The 841-mile Western Maryland is behaving more independently than its ownership would suggest. Baltimore & Ohio owns 42.85 per cent of WM's preferred and common stock; and Chesapeake & Ohio, hot after control of B&O, has purchased 14 per cent of WM common. Moreover, both C&O and B&O have announced that WM will be included in their long-range merger blueprints. However, WM President W. Arthor Grotz says his road is open to "any merger proposal." No reaction yet from Baltimore or Cleveland.
Merger is apparently a bad word on the New Frontier. The Justice Department is opposing Coast Line + Seaboard as well as control of Western Pacific by either Santa Fe or Southern Pacific.
BEYOND THE ATLANTIC
R.I.P. FOR THE SOE: From May 27, 1962, some well-established European international named trains will either disappear or be drastically curtailed.
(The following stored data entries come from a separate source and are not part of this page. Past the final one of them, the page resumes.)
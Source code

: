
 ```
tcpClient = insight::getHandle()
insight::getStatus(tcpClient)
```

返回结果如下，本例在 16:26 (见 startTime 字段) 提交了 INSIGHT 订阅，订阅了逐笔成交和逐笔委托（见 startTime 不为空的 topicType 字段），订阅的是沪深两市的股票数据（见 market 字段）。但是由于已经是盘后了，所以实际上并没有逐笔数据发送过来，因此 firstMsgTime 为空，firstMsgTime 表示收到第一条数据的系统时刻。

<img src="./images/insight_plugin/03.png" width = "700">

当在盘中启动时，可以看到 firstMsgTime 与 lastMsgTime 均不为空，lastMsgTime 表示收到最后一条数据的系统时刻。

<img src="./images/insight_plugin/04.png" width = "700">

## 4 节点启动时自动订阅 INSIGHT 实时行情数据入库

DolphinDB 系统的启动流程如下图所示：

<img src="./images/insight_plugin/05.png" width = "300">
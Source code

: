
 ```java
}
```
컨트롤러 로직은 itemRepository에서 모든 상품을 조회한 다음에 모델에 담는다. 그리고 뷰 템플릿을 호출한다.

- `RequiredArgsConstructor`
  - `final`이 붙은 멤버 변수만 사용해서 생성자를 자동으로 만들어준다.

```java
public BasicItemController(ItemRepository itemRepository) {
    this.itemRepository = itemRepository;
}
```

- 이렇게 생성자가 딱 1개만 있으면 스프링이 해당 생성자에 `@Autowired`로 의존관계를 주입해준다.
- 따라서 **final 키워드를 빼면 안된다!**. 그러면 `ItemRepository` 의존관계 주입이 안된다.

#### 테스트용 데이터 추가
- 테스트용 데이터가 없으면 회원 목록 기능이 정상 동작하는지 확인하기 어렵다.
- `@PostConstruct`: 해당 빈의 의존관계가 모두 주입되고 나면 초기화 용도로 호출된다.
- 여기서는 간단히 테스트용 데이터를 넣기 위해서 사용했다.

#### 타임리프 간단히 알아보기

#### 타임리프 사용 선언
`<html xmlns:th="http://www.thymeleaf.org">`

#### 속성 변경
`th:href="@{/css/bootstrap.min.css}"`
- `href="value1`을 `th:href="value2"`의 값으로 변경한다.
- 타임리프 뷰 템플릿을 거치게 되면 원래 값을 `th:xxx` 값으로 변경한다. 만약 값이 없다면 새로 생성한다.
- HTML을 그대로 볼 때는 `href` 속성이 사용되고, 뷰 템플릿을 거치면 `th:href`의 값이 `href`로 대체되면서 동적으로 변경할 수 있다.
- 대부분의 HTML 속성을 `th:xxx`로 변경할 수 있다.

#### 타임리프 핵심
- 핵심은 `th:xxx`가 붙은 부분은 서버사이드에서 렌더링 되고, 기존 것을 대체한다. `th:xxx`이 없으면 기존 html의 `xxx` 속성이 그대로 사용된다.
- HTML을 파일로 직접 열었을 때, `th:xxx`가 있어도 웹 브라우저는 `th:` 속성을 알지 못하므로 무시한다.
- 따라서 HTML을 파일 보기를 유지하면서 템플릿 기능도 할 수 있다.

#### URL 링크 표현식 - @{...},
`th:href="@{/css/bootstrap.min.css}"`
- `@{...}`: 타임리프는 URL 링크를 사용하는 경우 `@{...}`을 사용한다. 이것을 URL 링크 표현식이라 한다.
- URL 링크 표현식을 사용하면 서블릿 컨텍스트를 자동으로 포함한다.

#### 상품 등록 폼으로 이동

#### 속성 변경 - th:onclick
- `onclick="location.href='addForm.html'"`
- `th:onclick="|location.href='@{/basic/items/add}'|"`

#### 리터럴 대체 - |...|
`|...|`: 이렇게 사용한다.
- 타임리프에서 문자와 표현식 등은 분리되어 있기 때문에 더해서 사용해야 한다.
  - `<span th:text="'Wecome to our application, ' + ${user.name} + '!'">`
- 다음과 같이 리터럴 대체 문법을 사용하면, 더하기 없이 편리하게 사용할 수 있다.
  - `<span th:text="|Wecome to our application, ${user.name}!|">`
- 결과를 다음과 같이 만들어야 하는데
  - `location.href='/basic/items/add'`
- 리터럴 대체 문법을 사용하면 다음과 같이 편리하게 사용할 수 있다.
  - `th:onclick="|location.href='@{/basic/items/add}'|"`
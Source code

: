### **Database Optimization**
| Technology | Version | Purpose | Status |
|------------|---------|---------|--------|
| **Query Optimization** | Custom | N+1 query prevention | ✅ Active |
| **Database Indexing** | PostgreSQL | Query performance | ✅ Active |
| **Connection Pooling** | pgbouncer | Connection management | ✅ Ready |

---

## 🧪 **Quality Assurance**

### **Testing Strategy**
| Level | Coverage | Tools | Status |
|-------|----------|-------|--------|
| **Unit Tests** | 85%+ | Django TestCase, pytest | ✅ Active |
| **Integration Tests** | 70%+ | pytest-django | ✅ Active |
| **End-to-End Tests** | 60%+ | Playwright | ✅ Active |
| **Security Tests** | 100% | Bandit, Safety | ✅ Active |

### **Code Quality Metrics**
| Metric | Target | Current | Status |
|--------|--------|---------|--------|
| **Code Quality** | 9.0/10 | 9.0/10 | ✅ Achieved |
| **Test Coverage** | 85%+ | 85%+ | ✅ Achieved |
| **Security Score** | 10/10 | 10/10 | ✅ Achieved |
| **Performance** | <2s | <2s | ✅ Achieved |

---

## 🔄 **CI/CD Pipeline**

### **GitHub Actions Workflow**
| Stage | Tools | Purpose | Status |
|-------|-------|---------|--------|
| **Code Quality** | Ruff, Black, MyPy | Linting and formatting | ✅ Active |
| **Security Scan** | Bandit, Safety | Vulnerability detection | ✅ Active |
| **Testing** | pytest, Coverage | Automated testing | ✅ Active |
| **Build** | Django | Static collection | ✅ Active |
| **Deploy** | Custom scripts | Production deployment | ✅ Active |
Among them is, perhaps, one of the most famous - the
Simplon-Orient Express. The SOE becomes just the Simplon Express and will run only as far as Trieste. This is not much farther than the first Simplon Express, which started operation in 1906 between Paris and Venice, following the opening of the Simplon Tunnel. It was on April 15, 1919, that it commenced running as the Simplon-Orient Express and included through cars to Istanbul, Athens, and Bucharest. The creation of the SOE had a political motive because it was the Allied Governments at Versailles after World War I who plumped for a train which would link the Western powers and the Balkan states. Another train which also arose out of post-World War I political problems was the Arlberg Orient Express which came into being in 1922. Like the SOE, it will also be cut back (terminating at Vienna) and bear a revised name (just Arlberg Express).
A third express, the Tauern, serving eastern Europe (it first appeared in the timetables in 1953) will also cease operations in its present form. It will terminate at Klagenfurt in Austria. Two other trains the Tirol and Yugoslavia Expresses will also be discontinued.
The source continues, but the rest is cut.